The group of 4 healthy domestic pigs we used in experimental arm. Stenoses in RCA and LAD were induced by balloon inflation in previously stented segment of RCA or LAD respectively. Heart rate was stabilized by external cardiac peacemaker. Clinical arm of the study included 9 elective patients with isolated, moderate lesions in LAD or RCA who were admitted for FFR assessment. FFR measurements were repeated 3 times for each heart rate, starting from resting HR and during pacing at 100, 130, 160 (180 for pigs) beats per minute. All FFR measurements were performed after a stable hyperemia was reached.

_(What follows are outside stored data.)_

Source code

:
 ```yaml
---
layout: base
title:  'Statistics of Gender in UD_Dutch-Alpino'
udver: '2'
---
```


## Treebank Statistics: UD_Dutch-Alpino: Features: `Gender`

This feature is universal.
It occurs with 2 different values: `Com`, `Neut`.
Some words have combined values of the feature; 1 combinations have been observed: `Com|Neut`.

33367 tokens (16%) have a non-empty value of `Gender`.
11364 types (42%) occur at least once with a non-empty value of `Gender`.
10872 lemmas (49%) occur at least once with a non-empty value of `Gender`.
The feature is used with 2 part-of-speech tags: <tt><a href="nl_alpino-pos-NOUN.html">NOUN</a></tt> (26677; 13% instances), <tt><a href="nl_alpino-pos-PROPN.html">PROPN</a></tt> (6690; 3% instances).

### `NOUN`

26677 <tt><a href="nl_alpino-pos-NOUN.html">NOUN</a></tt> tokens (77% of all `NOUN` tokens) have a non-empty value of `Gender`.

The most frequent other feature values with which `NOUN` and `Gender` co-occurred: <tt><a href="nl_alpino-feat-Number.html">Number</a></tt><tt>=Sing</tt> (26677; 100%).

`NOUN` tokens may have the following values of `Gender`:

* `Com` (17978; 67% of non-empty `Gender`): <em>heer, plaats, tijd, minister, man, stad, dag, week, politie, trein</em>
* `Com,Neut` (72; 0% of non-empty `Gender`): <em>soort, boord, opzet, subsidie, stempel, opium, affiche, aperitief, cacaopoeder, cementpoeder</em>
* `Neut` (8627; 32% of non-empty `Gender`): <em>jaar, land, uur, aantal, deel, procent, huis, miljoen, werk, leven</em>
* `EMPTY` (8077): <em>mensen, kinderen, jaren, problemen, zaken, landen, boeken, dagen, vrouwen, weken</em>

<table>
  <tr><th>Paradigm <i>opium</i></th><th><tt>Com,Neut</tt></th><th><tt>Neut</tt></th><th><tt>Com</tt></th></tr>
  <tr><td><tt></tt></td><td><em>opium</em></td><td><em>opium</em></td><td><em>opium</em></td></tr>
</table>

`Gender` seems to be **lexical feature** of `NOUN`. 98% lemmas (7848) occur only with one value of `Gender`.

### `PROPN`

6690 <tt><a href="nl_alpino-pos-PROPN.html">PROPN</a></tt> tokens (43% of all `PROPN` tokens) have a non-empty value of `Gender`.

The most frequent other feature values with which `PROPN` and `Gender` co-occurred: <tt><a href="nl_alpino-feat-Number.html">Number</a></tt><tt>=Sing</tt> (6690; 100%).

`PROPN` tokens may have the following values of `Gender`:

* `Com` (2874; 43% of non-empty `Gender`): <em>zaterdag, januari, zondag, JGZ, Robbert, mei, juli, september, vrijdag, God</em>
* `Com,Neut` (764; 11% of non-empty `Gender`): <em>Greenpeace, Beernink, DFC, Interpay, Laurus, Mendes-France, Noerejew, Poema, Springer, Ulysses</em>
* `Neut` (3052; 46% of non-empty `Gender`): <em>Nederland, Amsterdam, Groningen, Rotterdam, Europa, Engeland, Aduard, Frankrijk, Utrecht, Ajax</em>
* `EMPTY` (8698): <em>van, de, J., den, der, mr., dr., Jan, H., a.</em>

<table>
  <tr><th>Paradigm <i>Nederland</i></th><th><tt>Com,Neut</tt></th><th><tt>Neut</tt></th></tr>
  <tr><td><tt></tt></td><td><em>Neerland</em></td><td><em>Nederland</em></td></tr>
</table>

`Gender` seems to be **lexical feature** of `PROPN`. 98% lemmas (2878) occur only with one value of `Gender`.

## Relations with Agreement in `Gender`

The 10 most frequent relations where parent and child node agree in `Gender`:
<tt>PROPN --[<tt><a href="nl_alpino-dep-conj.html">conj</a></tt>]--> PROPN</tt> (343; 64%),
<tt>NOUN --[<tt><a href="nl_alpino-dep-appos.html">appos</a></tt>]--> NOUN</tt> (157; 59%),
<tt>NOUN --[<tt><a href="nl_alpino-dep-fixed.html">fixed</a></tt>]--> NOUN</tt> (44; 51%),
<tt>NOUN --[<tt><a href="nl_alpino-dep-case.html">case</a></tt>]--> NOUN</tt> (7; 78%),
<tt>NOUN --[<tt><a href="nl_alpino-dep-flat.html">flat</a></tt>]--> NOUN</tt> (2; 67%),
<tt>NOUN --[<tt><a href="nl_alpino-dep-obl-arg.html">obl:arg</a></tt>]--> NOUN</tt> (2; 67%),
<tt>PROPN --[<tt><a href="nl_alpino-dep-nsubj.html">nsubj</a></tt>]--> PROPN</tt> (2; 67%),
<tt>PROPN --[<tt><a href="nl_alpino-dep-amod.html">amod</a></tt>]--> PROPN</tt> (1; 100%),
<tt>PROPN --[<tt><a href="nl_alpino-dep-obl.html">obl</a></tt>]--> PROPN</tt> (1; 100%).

In experimental arm 33 FFR measurements (14 RCA and LAD 19) were done (Fig. 1.). The experimental results indicate a significant correlation of FFR and HR in LAD (r2 = 0.79, p < 0.0001), which agreed with in silico model (p=0.11). In opposite, the results obtained in RCA indicate a lack of correlation between FFR and HR (r2 = 0.03, p = 0.52). In clinical arm 105 FFR measurements (48 RCA, 57 LAD) were done. Results achieved in LAD indicate that there is a significant correlation between FFR and HR (r=0.53, p=0.00002). Similarly, to the porcine model there is no significant correlation in RCA (r=0.14, p=0.35).
Presented results justify hypothesis of potential influence of HR on FFR value measured in LAD. Theoretical model of FFR-HR dependency developed during the study gives upper estimate of HR impact on FFR that is probable possible to achieve only in the experiment.